Bespoke Menswear Brand Joe Bananas Lands in the U.S.
The Sydney-based label, which just opened a New York boutique, has attracted famous fans like Elton John and Whoopi Goldberg
Sydney-based menswear label Joe Bananas has made its way Stateside with a high-design boutique on New York’s Madison Avenue. Company co-owners Kim Bourke and Evan Sturrock use their own silk farms and in-house weavers to create an ultra-limited quantity of colorful and textured fabric that is transformed into bespoke suiting beloved by everyone from Sir Elton John to Whoopi Goldberg and Shirley MacLaine.

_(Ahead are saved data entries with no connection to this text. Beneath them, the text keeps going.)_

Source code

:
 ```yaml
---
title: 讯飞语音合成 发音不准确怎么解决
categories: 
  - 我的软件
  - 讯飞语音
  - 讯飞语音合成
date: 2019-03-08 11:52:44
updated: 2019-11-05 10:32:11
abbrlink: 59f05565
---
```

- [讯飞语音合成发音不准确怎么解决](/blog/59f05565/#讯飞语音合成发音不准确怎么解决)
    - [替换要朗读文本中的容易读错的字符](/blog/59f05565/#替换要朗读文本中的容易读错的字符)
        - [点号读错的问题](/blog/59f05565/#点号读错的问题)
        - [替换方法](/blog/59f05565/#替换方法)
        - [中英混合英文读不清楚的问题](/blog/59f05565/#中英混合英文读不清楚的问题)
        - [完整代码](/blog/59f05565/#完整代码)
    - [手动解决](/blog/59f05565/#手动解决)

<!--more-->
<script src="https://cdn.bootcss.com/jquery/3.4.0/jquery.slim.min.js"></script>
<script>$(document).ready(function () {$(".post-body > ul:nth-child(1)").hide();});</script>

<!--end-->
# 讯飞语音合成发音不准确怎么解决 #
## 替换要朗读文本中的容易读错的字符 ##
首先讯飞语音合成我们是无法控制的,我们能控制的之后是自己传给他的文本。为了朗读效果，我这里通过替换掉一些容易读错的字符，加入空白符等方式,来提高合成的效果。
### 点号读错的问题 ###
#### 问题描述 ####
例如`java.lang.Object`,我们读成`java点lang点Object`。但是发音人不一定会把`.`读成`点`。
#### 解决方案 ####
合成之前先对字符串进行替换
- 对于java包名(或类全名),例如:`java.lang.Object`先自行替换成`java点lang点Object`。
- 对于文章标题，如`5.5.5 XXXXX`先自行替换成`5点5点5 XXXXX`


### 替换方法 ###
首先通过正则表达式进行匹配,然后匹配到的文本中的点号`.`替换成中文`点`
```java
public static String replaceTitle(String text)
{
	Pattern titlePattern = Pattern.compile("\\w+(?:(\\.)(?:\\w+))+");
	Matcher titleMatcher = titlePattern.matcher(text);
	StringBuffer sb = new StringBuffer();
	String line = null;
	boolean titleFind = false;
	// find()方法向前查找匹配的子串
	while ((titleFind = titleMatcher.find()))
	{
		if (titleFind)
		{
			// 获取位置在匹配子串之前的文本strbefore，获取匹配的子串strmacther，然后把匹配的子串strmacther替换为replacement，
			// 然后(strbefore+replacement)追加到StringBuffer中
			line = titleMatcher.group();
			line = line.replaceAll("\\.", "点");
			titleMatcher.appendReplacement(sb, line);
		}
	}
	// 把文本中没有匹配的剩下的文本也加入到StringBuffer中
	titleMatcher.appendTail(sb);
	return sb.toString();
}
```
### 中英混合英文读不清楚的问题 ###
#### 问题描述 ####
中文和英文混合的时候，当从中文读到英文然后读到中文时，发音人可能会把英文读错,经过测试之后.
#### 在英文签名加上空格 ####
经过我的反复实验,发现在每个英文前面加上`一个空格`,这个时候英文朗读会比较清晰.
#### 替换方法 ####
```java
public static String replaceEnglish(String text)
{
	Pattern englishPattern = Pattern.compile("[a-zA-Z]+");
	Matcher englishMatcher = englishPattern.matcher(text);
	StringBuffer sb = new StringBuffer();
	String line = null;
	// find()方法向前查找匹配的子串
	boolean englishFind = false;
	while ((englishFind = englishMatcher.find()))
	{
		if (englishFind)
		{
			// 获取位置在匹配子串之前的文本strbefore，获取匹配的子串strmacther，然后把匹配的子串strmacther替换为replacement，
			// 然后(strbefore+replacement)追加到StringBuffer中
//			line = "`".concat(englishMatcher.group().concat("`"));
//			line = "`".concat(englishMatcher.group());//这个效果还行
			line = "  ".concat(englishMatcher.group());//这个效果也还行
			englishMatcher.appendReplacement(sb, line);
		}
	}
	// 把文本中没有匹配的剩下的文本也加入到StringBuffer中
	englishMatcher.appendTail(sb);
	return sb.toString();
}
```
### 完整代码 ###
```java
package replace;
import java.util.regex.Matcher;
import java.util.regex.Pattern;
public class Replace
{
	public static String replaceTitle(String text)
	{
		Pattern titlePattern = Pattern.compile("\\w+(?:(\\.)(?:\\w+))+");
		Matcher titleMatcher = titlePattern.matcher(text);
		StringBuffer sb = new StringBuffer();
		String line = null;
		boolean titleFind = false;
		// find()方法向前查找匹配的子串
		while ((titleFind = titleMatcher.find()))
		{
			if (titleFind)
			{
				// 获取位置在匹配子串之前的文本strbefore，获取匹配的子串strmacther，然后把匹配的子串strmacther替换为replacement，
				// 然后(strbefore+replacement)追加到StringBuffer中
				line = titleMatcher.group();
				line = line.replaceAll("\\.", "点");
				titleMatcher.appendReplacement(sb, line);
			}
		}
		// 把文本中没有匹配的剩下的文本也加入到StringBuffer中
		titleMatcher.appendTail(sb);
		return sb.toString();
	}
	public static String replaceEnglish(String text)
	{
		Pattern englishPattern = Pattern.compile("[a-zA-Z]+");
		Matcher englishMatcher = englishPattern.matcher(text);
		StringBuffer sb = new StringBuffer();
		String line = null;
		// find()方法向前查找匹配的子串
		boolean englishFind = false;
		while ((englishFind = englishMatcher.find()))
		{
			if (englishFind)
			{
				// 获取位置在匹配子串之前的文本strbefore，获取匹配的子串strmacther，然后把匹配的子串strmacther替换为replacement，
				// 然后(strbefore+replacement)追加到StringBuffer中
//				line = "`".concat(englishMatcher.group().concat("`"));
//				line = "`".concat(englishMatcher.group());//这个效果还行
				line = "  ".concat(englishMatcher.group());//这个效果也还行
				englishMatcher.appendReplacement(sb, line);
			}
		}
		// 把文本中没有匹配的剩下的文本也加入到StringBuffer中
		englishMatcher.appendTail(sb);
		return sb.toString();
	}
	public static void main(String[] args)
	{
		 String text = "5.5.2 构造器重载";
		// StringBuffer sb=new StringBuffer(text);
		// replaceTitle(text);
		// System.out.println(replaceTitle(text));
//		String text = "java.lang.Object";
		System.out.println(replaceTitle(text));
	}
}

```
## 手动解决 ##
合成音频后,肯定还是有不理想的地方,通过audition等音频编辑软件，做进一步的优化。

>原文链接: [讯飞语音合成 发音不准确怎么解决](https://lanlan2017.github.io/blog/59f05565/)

“There’s nothing more beautiful than silk because it’s such a fine and delicate textile,” says Sturrock. “To create something that is durable and robust and also masculine out of it, I think there is a bit of beauty in that.”
A family-owned company, Joe Bananas was launched in 1986 by Bourke’s uncle Joe Bananas and father, Peter. A showpiece in the New York boutique are the massive old-world-style doors on the brand’s original shop at Sydney’s landmark Queen Victoria Building.
Recommended: Dior Enlists 11 Women Artists to Create Chic New Handbag Collection
Inside the refined, gentleman’s-club-like boutique are the company’s signature blazers in a wide array of colors and patterns, from rich navy to “knockout Liberace pieces.” It takes artisans roughly 250 to 300 days to weave enough fabric to create six or seven jackets. The labor intensity and variations in the tapestry give Joe Bananas’s jackets an unparalleled level of exclusivity. “You can’t achieve quality when you’re mass-producing anything. You have to make compromises and sacrifices,” says Sturrock. “To operate in this sphere of niche, you got to do something different, and that’s what we love doing.”
To cater to an “absolute individualist” client that is both a risk-taker and global traveler, each silk jacket can be rolled into a carry-on, and by nature of being made from raw silk, won’t crush. In addition, the pieces feel warm in cool weather and breathe in hotter climates. The store also carries shorts and winter overcoats all year long to cater to customers who frequently travel from one end of the globe to the other.
“[We create] something that’s interesting, something that’s different, to bring to these guys that have everything—and have seen everything—something they’ve never seen before,” says Bourke. “We give them the opportunity to have something they don’t have. That’s every piece we create.”